Information given START
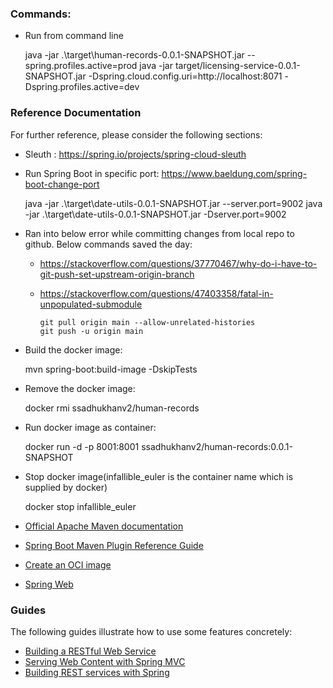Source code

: ### Commands:

* Run from command line



    java -jar .\target\human-records-0.0.1-SNAPSHOT.jar --spring.profiles.active=prod
    java -jar target/licensing-service-0.0.1-SNAPSHOT.jar -Dspring.cloud.config.uri=http://localhost:8071 -Dspring.profiles.active=dev

### Reference Documentation
For further reference, please consider the following sections:
* Sleuth : https://spring.io/projects/spring-cloud-sleuth
* Run Spring Boot in specific port: https://www.baeldung.com/spring-boot-change-port


    java -jar .\target\date-utils-0.0.1-SNAPSHOT.jar --server.port=9002
    java -jar .\target\date-utils-0.0.1-SNAPSHOT.jar -Dserver.port=9002 

* Ran into below error while committing changes from local repo to github. Below commands saved the day:
    * https://stackoverflow.com/questions/37770467/why-do-i-have-to-git-push-set-upstream-origin-branch
    * https://stackoverflow.com/questions/47403358/fatal-in-unpopulated-submodule

          git pull origin main --allow-unrelated-histories
          git push -u origin main

* Build the docker image:


    mvn spring-boot:build-image -DskipTests

* Remove the docker image:


    docker rmi ssadhukhanv2/human-records

* Run docker image as container:


    docker run -d -p 8001:8001 ssadhukhanv2/human-records:0.0.1-SNAPSHOT


* Stop docker image(infallible_euler is the container name which is supplied by docker)


    docker stop infallible_euler


* [Official Apache Maven documentation](https://maven.apache.org/guides/index.html)
* [Spring Boot Maven Plugin Reference Guide](https://docs.spring.io/spring-boot/docs/2.6.1/maven-plugin/reference/html/)
* [Create an OCI image](https://docs.spring.io/spring-boot/docs/2.6.1/maven-plugin/reference/html/#build-image)
* [Spring Web](https://docs.spring.io/spring-boot/docs/2.6.1/reference/htmlsingle/#boot-features-developing-web-applications)

### Guides
The following guides illustrate how to use some features concretely:

* [Building a RESTful Web Service](https://spring.io/guides/gs/rest-service/)
* [Serving Web Content with Spring MVC](https://spring.io/guides/gs/serving-web-content/)
* [Building REST services with Spring](https://spring.io/guides/tutorials/bookmarks/)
Information given END
Copy the listing exactly but drop its images.

**Task response:**
Source code

: ### Commands:

* Run from command line



    java -jar .\target\human-records-0.0.1-SNAPSHOT.jar --spring.profiles.active=prod
    java -jar target/licensing-service-0.0.1-SNAPSHOT.jar -Dspring.cloud.config.uri=http://localhost:8071 -Dspring.profiles.active=dev

### Reference Documentation
For further reference, please consider the following sections:
* Sleuth : https://spring.io/projects/spring-cloud-sleuth
* Run Spring Boot in specific port: https://www.baeldung.com/spring-boot-change-port


    java -jar .\target\date-utils-0.0.1-SNAPSHOT.jar --server.port=9002
    java -jar .\target\date-utils-0.0.1-SNAPSHOT.jar -Dserver.port=9002 

* Ran into below error while committing changes from local repo to github. Below commands saved the day:
    * https://stackoverflow.com/questions/37770467/why-do-i-have-to-git-push-set-upstream-origin-branch
    * https://stackoverflow.com/questions/47403358/fatal-in-unpopulated-submodule

          git pull origin main --allow-unrelated-histories
          git push -u origin main

* Build the docker image:


    mvn spring-boot:build-image -DskipTests

* Remove the docker image:


    docker rmi ssadhukhanv2/human-records

* Run docker image as container:


    docker run -d -p 8001:8001 ssadhukhanv2/human-records:0.0.1-SNAPSHOT


* Stop docker image(infallible_euler is the container name which is supplied by docker)


    docker stop infallible_euler


* [Official Apache Maven documentation](https://maven.apache.org/guides/index.html)
* [Spring Boot Maven Plugin Reference Guide](https://docs.spring.io/spring-boot/docs/2.6.1/maven-plugin/reference/html/)
* [Create an OCI image](https://docs.spring.io/spring-boot/docs/2.6.1/maven-plugin/reference/html/#build-image)
* [Spring Web](https://docs.spring.io/spring-boot/docs/2.6.1/reference/htmlsingle/#boot-features-developing-web-applications)

### Guides
The following guides illustrate how to use some features concretely:

* [Building a RESTful Web Service](https://spring.io/guides/gs/rest-service/)
* [Serving Web Content with Spring MVC](https://spring.io/guides/gs/serving-web-content/)
* [Building REST services with Spring](https://spring.io/guides/tutorials/bookmarks/)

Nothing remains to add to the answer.